Sri Lanka’s Business Times reported on Aug. 21 that the global legal giant will be paid $2.3 million for 12 weeks of work. Some of that work will involve drafting and revising the country’s IP, real estate, restructuring and tax laws, according to the publication.
“Baker & McKenzie is proud to have been selected by the Sri Lankan government to advise on international aspects of developing the legal infrastructure necessary to build a regional financial hub in Colombo,” the country’s capital, according to a statement from a firm spokesman.
The Sri Lankan government has turned to Baker & McKenzie to advise on financial models that have worked for other countries, said the firm’s statement, which noted that local counsel have also been hired.
The Sri Lankan government responded to news reports last week with a statement of its own confirming the hire of Baker & McKenzie, but denying other details mentioned by the Business Times, including the implication that the firm would open an office in Colombo. (The publication’s editor responded saying that they never said that the firm would “practice” in Sri Lanka.)

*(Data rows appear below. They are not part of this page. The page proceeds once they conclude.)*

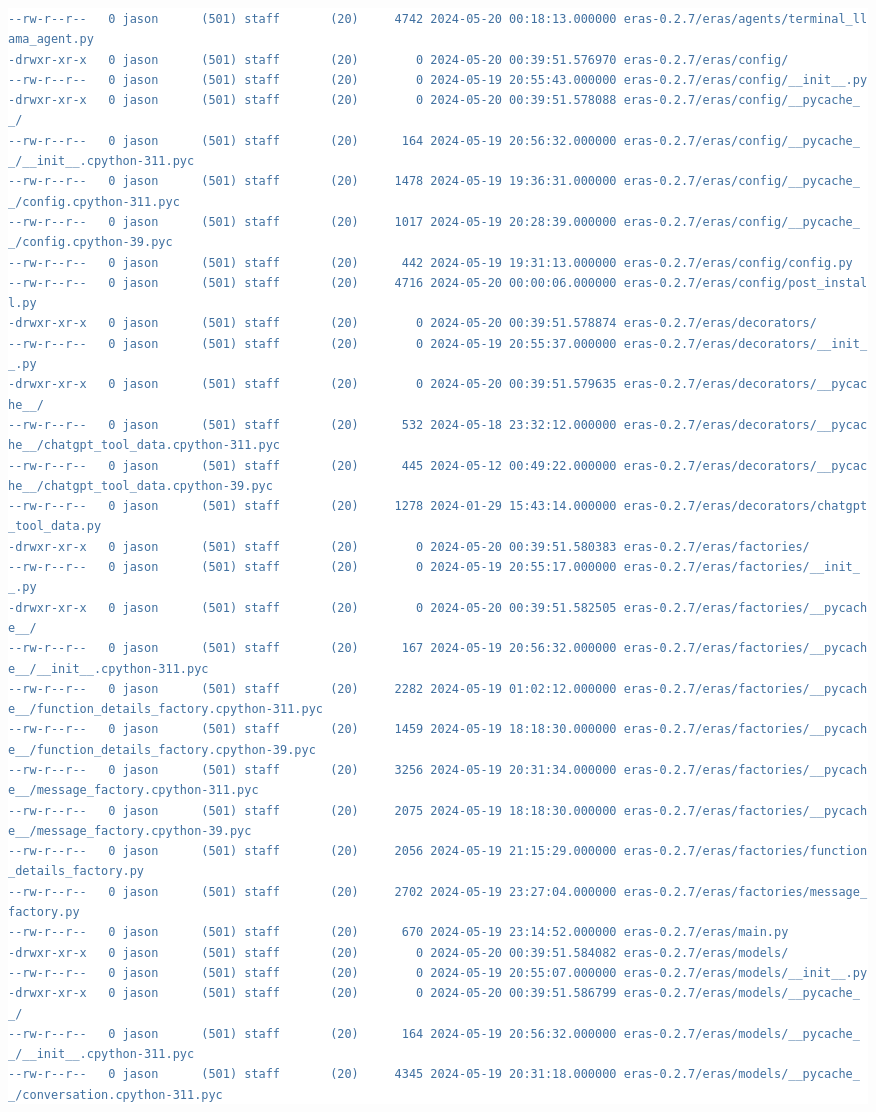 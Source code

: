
 ```diff
--rw-r--r--   0 jason      (501) staff       (20)     4742 2024-05-20 00:18:13.000000 eras-0.2.7/eras/agents/terminal_llama_agent.py
-drwxr-xr-x   0 jason      (501) staff       (20)        0 2024-05-20 00:39:51.576970 eras-0.2.7/eras/config/
--rw-r--r--   0 jason      (501) staff       (20)        0 2024-05-19 20:55:43.000000 eras-0.2.7/eras/config/__init__.py
-drwxr-xr-x   0 jason      (501) staff       (20)        0 2024-05-20 00:39:51.578088 eras-0.2.7/eras/config/__pycache__/
--rw-r--r--   0 jason      (501) staff       (20)      164 2024-05-19 20:56:32.000000 eras-0.2.7/eras/config/__pycache__/__init__.cpython-311.pyc
--rw-r--r--   0 jason      (501) staff       (20)     1478 2024-05-19 19:36:31.000000 eras-0.2.7/eras/config/__pycache__/config.cpython-311.pyc
--rw-r--r--   0 jason      (501) staff       (20)     1017 2024-05-19 20:28:39.000000 eras-0.2.7/eras/config/__pycache__/config.cpython-39.pyc
--rw-r--r--   0 jason      (501) staff       (20)      442 2024-05-19 19:31:13.000000 eras-0.2.7/eras/config/config.py
--rw-r--r--   0 jason      (501) staff       (20)     4716 2024-05-20 00:00:06.000000 eras-0.2.7/eras/config/post_install.py
-drwxr-xr-x   0 jason      (501) staff       (20)        0 2024-05-20 00:39:51.578874 eras-0.2.7/eras/decorators/
--rw-r--r--   0 jason      (501) staff       (20)        0 2024-05-19 20:55:37.000000 eras-0.2.7/eras/decorators/__init__.py
-drwxr-xr-x   0 jason      (501) staff       (20)        0 2024-05-20 00:39:51.579635 eras-0.2.7/eras/decorators/__pycache__/
--rw-r--r--   0 jason      (501) staff       (20)      532 2024-05-18 23:32:12.000000 eras-0.2.7/eras/decorators/__pycache__/chatgpt_tool_data.cpython-311.pyc
--rw-r--r--   0 jason      (501) staff       (20)      445 2024-05-12 00:49:22.000000 eras-0.2.7/eras/decorators/__pycache__/chatgpt_tool_data.cpython-39.pyc
--rw-r--r--   0 jason      (501) staff       (20)     1278 2024-01-29 15:43:14.000000 eras-0.2.7/eras/decorators/chatgpt_tool_data.py
-drwxr-xr-x   0 jason      (501) staff       (20)        0 2024-05-20 00:39:51.580383 eras-0.2.7/eras/factories/
--rw-r--r--   0 jason      (501) staff       (20)        0 2024-05-19 20:55:17.000000 eras-0.2.7/eras/factories/__init__.py
-drwxr-xr-x   0 jason      (501) staff       (20)        0 2024-05-20 00:39:51.582505 eras-0.2.7/eras/factories/__pycache__/
--rw-r--r--   0 jason      (501) staff       (20)      167 2024-05-19 20:56:32.000000 eras-0.2.7/eras/factories/__pycache__/__init__.cpython-311.pyc
--rw-r--r--   0 jason      (501) staff       (20)     2282 2024-05-19 01:02:12.000000 eras-0.2.7/eras/factories/__pycache__/function_details_factory.cpython-311.pyc
--rw-r--r--   0 jason      (501) staff       (20)     1459 2024-05-19 18:18:30.000000 eras-0.2.7/eras/factories/__pycache__/function_details_factory.cpython-39.pyc
--rw-r--r--   0 jason      (501) staff       (20)     3256 2024-05-19 20:31:34.000000 eras-0.2.7/eras/factories/__pycache__/message_factory.cpython-311.pyc
--rw-r--r--   0 jason      (501) staff       (20)     2075 2024-05-19 18:18:30.000000 eras-0.2.7/eras/factories/__pycache__/message_factory.cpython-39.pyc
--rw-r--r--   0 jason      (501) staff       (20)     2056 2024-05-19 21:15:29.000000 eras-0.2.7/eras/factories/function_details_factory.py
--rw-r--r--   0 jason      (501) staff       (20)     2702 2024-05-19 23:27:04.000000 eras-0.2.7/eras/factories/message_factory.py
--rw-r--r--   0 jason      (501) staff       (20)      670 2024-05-19 23:14:52.000000 eras-0.2.7/eras/main.py
-drwxr-xr-x   0 jason      (501) staff       (20)        0 2024-05-20 00:39:51.584082 eras-0.2.7/eras/models/
--rw-r--r--   0 jason      (501) staff       (20)        0 2024-05-19 20:55:07.000000 eras-0.2.7/eras/models/__init__.py
-drwxr-xr-x   0 jason      (501) staff       (20)        0 2024-05-20 00:39:51.586799 eras-0.2.7/eras/models/__pycache__/
--rw-r--r--   0 jason      (501) staff       (20)      164 2024-05-19 20:56:32.000000 eras-0.2.7/eras/models/__pycache__/__init__.cpython-311.pyc
--rw-r--r--   0 jason      (501) staff       (20)     4345 2024-05-19 20:31:18.000000 eras-0.2.7/eras/models/__pycache__/conversation.cpython-311.pyc
```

Baker & McKenzie’s statement confirmed that it had not opened an office in Sri Lanka, but said that its current engagement for the country would be led by its Hong Kong office, with help from lawyers in Dubai and elsewhere.
The government’s statement said that Baker & Mc­Kenzie would be advising the country on “the legal implications of the different financial models,” including those in Dubai, Hong Kong, Ireland, the U.K. and the U.K.’s Channel Islands. The government added that the firm is also advising it on Indonesian tax laws.
Baker & McKenzie’s work for the Sri Lankan government is not the firm’s only project in the island nation, which sits southeast of India in the Indian Ocean. In April, lawyers in the firm’s Singapore and London offices advised Switzerland’s LafargeHolcim Ltd.—a building materials giant formed via a 2015 megamerger—on the $400 million divestment of its interests in Holcim Lanka, a Sri Lankan cement plant, to Thailand’s second-largest cement producer.
Sri Lanka’s current president, Maithripala Sirisena, has been working since his election last year to ensure that his country remains peaceful after a brutal civil war that ended in 2009 and left an estimated 100,000 dead. A cabinet committee on economic management headed by Sri Lankan Prime Minister Ranil Wickremsinghe was established to make recommendations on financial policy that will encourage investment in the country. The Business Times reported that it was this committee that approved the hire of Baker & McKenzie.
“The government’s policy is to make Sri Lanka the hub of the Indian Ocean,” said the government statement, published by the Business Times. “The aim of these efforts is to expand the market for the Sri Lankan products to create 1 million jobs for the Sri Lankans, expand the middle class and revive the rural economy.”